Они вышли на Ленинградский проспект и остановились неподалеку от массивной двери автодорожного института. Аля размышляла, отправиться домой прямо сейчас или погулять еще часок для достоверности родительских впечатлений. А Максим ждал, что решит Аля.
– Ждешь кого-то? – спросила наконец она, отвлекшись на минуту от своих раздумий.
– Тебя, – кивнул Максим. – Куда пойдем?
– Ты – куда хочешь, а я еще подумаю.
Слова ее прозвучали резковато, но Максим не обиделся. За время их недолгого знакомства Аля догадалась, что он не обижается на нее потому, что просто не хочет обижаться. И она с удовольствием поигрывала вот так, мимоходом: говорила что-нибудь резкое, а голос при этом звучал дразняще, даже как-то загадочно.
– Ладно, – решила Аля. – Пройдемся, скоротаем часок, успокоим родственников.
Они прошли мимо памятника Тельману у метро «Аэропорт», мимо лотков и киосков, мимо писательского дома с мемориальными досками и свернули к Ленинградскому рынку. Рядом с кинотеатром «Баку» был пруд, обсаженный пыльными деревьями. Наверное, здесь хотели сделать сквер, но он почему-то не получился – хотя и деревья росли, и лавочки стояли, и утки плавали по тусклой воде.
Они сели на лавочку у самой воды. Аля смотрела, как солнечные блики гаснут под тополиным пухом на поверхности пруда, а Максим смотрел на Алю.
– Слушай, – спросил он наконец, не выдержав молчания, – а почему ты все-таки не стала поступать? Все равно ведь уже не успела в свой театральный… Училась бы пока в МАДИ.
Аля тряхнула головой, и замершая было картинка снова ожила в ее глазах.
– Зачем? – пожала она плечами. – Зачем это я буду в МАДИ учиться?
– Ну-у… На всякий случай!
Аля рассмеялась.
– Ох, Кляксич! Да не бывает никакого «всякого случая», понимаешь? Думаешь, мне легко было понять, чего я на самом деле хочу? Да я, может, из-за этого год и пропустила. А теперь буду в твоем дурацком институте всякого случая ждать?
– Я же не настаиваю, – смутился Максим. – Как хочешь, Алька…
– Конечно, как хочу, – согласилась она.
По дороге к пруду Максим купил мороженое, но Аля не ела его, а держала в руке, и белые капли просочились наконец сквозь блестящую обертку.
– Смотри, у тебя все туфли в мороженом, – заметил он. – Погоди, дай-ка я вытру.
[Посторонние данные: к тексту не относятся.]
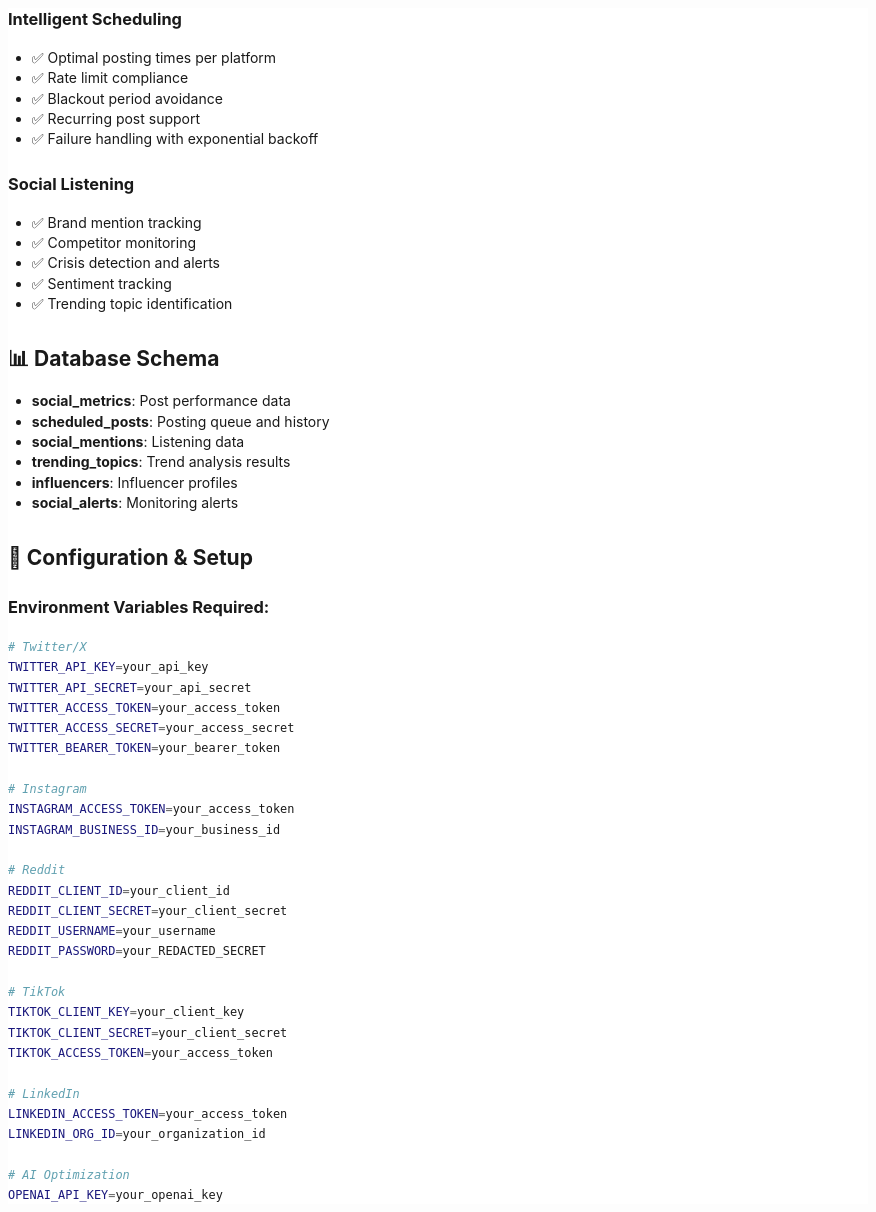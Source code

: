 ### Intelligent Scheduling
- ✅ Optimal posting times per platform
- ✅ Rate limit compliance
- ✅ Blackout period avoidance
- ✅ Recurring post support
- ✅ Failure handling with exponential backoff

### Social Listening
- ✅ Brand mention tracking
- ✅ Competitor monitoring
- ✅ Crisis detection and alerts
- ✅ Sentiment tracking
- ✅ Trending topic identification

## 📊 Database Schema
- **social_metrics**: Post performance data
- **scheduled_posts**: Posting queue and history
- **social_mentions**: Listening data
- **trending_topics**: Trend analysis results
- **influencers**: Influencer profiles
- **social_alerts**: Monitoring alerts

## 🔧 Configuration & Setup

### Environment Variables Required:
```bash
# Twitter/X
TWITTER_API_KEY=your_api_key
TWITTER_API_SECRET=your_api_secret
TWITTER_ACCESS_TOKEN=your_access_token
TWITTER_ACCESS_SECRET=your_access_secret
TWITTER_BEARER_TOKEN=your_bearer_token

# Instagram
INSTAGRAM_ACCESS_TOKEN=your_access_token
INSTAGRAM_BUSINESS_ID=your_business_id

# Reddit
REDDIT_CLIENT_ID=your_client_id
REDDIT_CLIENT_SECRET=your_client_secret
REDDIT_USERNAME=your_username
REDDIT_PASSWORD=your_REDACTED_SECRET

# TikTok
TIKTOK_CLIENT_KEY=your_client_key
TIKTOK_CLIENT_SECRET=your_client_secret
TIKTOK_ACCESS_TOKEN=your_access_token

# LinkedIn
LINKEDIN_ACCESS_TOKEN=your_access_token
LINKEDIN_ORG_ID=your_organization_id

# AI Optimization
OPENAI_API_KEY=your_openai_key
```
Максим достал носовой платок и присел на корточки перед Алей. Она бросила полурастаявшее мороженое под лавочку и рассеянно смотрела, как он вытирает липкие капли с ее бронзового цвета босоножек. Вдруг рука его замерла, потом коснулась Алиной лодыжки в перекрестье узких ремешков… Потом Максим обнял ее ноги и быстро поцеловал куда-то в колено.
Это произошло совершенно неожиданно, но Аля даже не удивилась.
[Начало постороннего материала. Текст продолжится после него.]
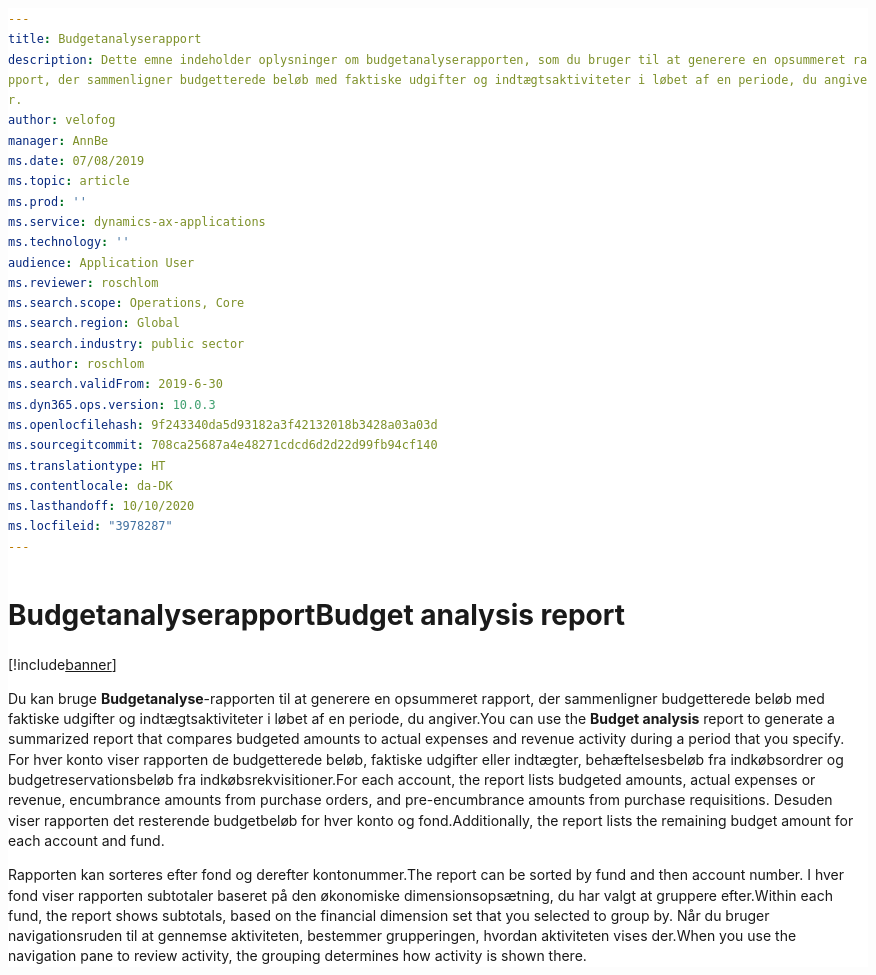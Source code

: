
 ```yaml
---
title: Budgetanalyserapport
description: Dette emne indeholder oplysninger om budgetanalyserapporten, som du bruger til at generere en opsummeret rapport, der sammenligner budgetterede beløb med faktiske udgifter og indtægtsaktiviteter i løbet af en periode, du angiver.
author: velofog
manager: AnnBe
ms.date: 07/08/2019
ms.topic: article
ms.prod: ''
ms.service: dynamics-ax-applications
ms.technology: ''
audience: Application User
ms.reviewer: roschlom
ms.search.scope: Operations, Core
ms.search.region: Global
ms.search.industry: public sector
ms.author: roschlom
ms.search.validFrom: 2019-6-30
ms.dyn365.ops.version: 10.0.3
ms.openlocfilehash: 9f243340da5d93182a3f42132018b3428a03a03d
ms.sourcegitcommit: 708ca25687a4e48271cdcd6d2d22d99fb94cf140
ms.translationtype: HT
ms.contentlocale: da-DK
ms.lasthandoff: 10/10/2020
ms.locfileid: "3978287"
---
```

# <a name="budget-analysis-report"></a><span data-ttu-id="5c94a-103">Budgetanalyserapport</span><span class="sxs-lookup"><span data-stu-id="5c94a-103">Budget analysis report</span></span>

[!include[banner](../includes/banner.md)]

<span data-ttu-id="5c94a-104">Du kan bruge **Budgetanalyse**-rapporten til at generere en opsummeret rapport, der sammenligner budgetterede beløb med faktiske udgifter og indtægtsaktiviteter i løbet af en periode, du angiver.</span><span class="sxs-lookup"><span data-stu-id="5c94a-104">You can use the **Budget analysis** report to generate a summarized report that compares budgeted amounts to actual expenses and revenue activity during a period that you specify.</span></span> <span data-ttu-id="5c94a-105">For hver konto viser rapporten de budgetterede beløb, faktiske udgifter eller indtægter, behæftelsesbeløb fra indkøbsordrer og budgetreservationsbeløb fra indkøbsrekvisitioner.</span><span class="sxs-lookup"><span data-stu-id="5c94a-105">For each account, the report lists budgeted amounts, actual expenses or revenue, encumbrance amounts from purchase orders, and pre-encumbrance amounts from purchase requisitions.</span></span> <span data-ttu-id="5c94a-106">Desuden viser rapporten det resterende budgetbeløb for hver konto og fond.</span><span class="sxs-lookup"><span data-stu-id="5c94a-106">Additionally, the report lists the remaining budget amount for each account and fund.</span></span>

<span data-ttu-id="5c94a-107">Rapporten kan sorteres efter fond og derefter kontonummer.</span><span class="sxs-lookup"><span data-stu-id="5c94a-107">The report can be sorted by fund and then account number.</span></span> <span data-ttu-id="5c94a-108">I hver fond viser rapporten subtotaler baseret på den økonomiske dimensionsopsætning, du har valgt at gruppere efter.</span><span class="sxs-lookup"><span data-stu-id="5c94a-108">Within each fund, the report shows subtotals, based on the financial dimension set that you selected to group by.</span></span> <span data-ttu-id="5c94a-109">Når du bruger navigationsruden til at gennemse aktiviteten, bestemmer grupperingen, hvordan aktiviteten vises der.</span><span class="sxs-lookup"><span data-stu-id="5c94a-109">When you use the navigation pane to review activity, the grouping determines how activity is shown there.</span></span>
– Ну вот, Кляксич, – сказала она. – Это еще зачем?
Она легонько щелкнула его по лбу, чтобы он отпустил ее ноги, но рука ее при этом задержалась, на мгновение запуталась в его волосах, и жест получился ласковый – как будто она не оттолкнуть его хотела, а удержать. Наверное, Максим почувствовал это: прижался лбом к ее руке.